5
votes

We're working on a project that has some Clojure-Java interop. At this point we have a single class that has a variety of dependencies which we put into a user library in Eclipse for development, but of course that doesn't help when using Leiningen (2.x). Most of our dependencies are proprietary, so they aren't on a repository somewhere.

What is the easiest/right way to do this?

I've seen leiningen - how to add dependencies for local jars?, but it appears to be out of date?

Update: So I made a local maven repository for my jar following these instructions and the lein deployment docs on github, and edited my project.clj file like this:

:dependencies [[...]
               [usc "0.1.0"]]
:repositories {"usc" "file://maven_repository"}

Where maven_repository is under the project directory (hence not using file:///). When I ran "lein deps"--I got this message:

Retrieving usc/usc/0.1.0/usc-0.1.0.pom from usc
Could not transfer artifact usc:usc:pom:0.1.0 from/to usc (file://maven_repository): no supported algorithms found
This could be due to a typo in :dependencies or network issues.
Could not resolve dependencies

What is meant by "no supported algorithms found" and how do I fix it?

Update2: Found the last bit of the answer here.

3

3 Answers

1
votes

add them as a dependency to your leiningen project. You can make up the names and versions. then run lein deps and the error message when it fails to find it will give you the exact command to run so you can install the jar to your local repo then sould you decide to use a shared repo you can use this same process to put your dependencies there.

1
votes

@Arthur's answer is good but I figured I'd flesh it out a bit more since it leaves some details lacking.

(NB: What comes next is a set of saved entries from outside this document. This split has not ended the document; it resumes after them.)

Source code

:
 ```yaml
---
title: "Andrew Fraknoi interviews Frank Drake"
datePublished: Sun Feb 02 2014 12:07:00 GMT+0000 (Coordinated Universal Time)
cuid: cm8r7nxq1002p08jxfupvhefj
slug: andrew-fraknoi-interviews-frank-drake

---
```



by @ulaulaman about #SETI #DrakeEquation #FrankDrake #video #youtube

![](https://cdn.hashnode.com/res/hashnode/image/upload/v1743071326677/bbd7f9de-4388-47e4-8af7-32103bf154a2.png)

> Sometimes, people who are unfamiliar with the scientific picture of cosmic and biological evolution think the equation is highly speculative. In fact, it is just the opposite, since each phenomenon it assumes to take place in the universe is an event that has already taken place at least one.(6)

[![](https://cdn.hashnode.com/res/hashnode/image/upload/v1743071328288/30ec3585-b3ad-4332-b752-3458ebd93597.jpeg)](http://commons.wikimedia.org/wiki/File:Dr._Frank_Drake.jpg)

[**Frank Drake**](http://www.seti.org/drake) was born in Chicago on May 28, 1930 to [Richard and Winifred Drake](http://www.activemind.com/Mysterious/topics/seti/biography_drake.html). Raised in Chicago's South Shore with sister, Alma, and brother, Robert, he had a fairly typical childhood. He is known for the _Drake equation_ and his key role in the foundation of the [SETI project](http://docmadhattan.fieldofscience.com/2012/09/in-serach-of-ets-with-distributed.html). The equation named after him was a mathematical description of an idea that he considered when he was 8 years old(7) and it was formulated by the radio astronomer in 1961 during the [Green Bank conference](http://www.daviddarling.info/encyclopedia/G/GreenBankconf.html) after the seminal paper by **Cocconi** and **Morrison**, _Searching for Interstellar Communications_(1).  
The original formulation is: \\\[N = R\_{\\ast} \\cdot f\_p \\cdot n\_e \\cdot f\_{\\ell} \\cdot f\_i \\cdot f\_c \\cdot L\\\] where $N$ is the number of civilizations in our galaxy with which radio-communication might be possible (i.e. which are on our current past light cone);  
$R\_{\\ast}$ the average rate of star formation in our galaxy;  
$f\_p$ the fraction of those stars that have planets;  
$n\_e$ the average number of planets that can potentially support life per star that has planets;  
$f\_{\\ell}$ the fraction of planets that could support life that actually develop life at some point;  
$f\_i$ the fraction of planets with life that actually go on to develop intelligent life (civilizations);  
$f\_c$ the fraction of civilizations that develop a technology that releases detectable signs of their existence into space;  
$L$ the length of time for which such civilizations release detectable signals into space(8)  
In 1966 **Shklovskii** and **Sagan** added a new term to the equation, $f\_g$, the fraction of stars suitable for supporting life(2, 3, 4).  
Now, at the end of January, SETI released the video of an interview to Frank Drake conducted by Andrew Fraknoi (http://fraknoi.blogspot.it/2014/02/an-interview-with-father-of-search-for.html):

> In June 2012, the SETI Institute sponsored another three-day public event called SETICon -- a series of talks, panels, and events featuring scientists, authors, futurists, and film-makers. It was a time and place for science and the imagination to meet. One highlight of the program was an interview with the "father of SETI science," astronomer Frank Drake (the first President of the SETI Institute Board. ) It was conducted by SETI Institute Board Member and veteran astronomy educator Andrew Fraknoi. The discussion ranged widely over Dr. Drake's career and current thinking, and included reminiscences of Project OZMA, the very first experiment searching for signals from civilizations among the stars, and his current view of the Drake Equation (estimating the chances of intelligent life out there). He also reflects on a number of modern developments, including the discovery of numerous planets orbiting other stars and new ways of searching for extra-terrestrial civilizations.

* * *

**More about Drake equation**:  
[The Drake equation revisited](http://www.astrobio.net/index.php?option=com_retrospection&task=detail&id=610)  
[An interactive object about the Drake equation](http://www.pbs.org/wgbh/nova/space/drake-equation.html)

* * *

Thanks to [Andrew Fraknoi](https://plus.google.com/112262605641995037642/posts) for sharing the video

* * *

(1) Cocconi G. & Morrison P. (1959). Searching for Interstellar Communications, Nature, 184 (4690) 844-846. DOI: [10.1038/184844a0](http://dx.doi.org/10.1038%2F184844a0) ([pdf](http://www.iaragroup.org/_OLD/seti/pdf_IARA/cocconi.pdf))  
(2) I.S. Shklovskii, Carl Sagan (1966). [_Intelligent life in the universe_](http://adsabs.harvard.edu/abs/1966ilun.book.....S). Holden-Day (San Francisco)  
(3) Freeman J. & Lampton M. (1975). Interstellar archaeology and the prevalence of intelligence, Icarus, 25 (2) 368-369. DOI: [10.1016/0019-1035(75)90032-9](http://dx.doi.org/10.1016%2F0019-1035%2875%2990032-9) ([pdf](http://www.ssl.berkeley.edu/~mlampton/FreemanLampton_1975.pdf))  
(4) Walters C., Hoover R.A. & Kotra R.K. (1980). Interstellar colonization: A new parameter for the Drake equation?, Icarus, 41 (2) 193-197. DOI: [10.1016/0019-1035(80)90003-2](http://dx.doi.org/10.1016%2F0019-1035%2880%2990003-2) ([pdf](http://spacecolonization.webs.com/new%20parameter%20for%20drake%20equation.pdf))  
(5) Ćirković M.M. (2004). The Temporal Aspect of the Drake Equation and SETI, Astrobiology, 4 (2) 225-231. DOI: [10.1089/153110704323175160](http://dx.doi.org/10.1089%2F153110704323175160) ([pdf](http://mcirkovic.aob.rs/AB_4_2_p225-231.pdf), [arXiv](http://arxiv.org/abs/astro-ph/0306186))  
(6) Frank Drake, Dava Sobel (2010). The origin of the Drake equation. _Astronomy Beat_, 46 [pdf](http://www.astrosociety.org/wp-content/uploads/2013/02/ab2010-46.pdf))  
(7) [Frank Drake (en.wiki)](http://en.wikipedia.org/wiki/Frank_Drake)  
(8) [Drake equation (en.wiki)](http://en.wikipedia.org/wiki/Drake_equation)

  1. Always keep in mind Repeatability. If you don't make it so that anyone who needs access to the artifacts can get access to the artifacts in a standard way, you're asking for support hell.

  2. The documentation on deployment is a good place to go to find out everything you need to know about deploying your artifacts. Since you're in a polyglot environment you probably can't have lein take care of deploying all your artifacts but at least you can get your clojure specific jars up into S3 or even a file share if you like. The rest of your artifacts will have to use Maven or Ant directly to upload the artifacts to the Maven repo on the file server or S3. At my current company we are using technomancy's excellent s3 wagon private to great effect for hosting our closed source artifacts and clojars for hosting anything that we can open-source.

  3. What @Arthur is referring to is doing a lein install. All that does is install a copy of the current project into your local .m2 directory so that other projects on your box can reference them. Unless you have configured your install of maven to use a shared directory for your .m2 folder (maybe not a bad idea in your environment?), this will mean that anyone else who checks out your project will not be able to build it. If you wanted to go this route, you need to set the localRepository node in your $M2_HOME/conf/settings.xml to be the shared location that the rest of your team has access to. See the docs for more information.

0
votes

YMMV but I've found it best to use Maven rather than Leiningen when you are working with Polyglot Clojure / Java projects.

It's mainly because the Java based tools (Eclipse etc.) understand Maven projects but don't really understand Leiningen projects. It's getting slowly better with the excellent Counterclockwise Clojure plugin, but the integration still isn't quite good enough yet for an efficient IDE based workflow.

On the repository side of things, I'd suggest setting up a private shared Maven repository. You're going to need it sooner or later if you plan to manage a complex set of dependencies within your team: might as well bite the bullet and get it done now.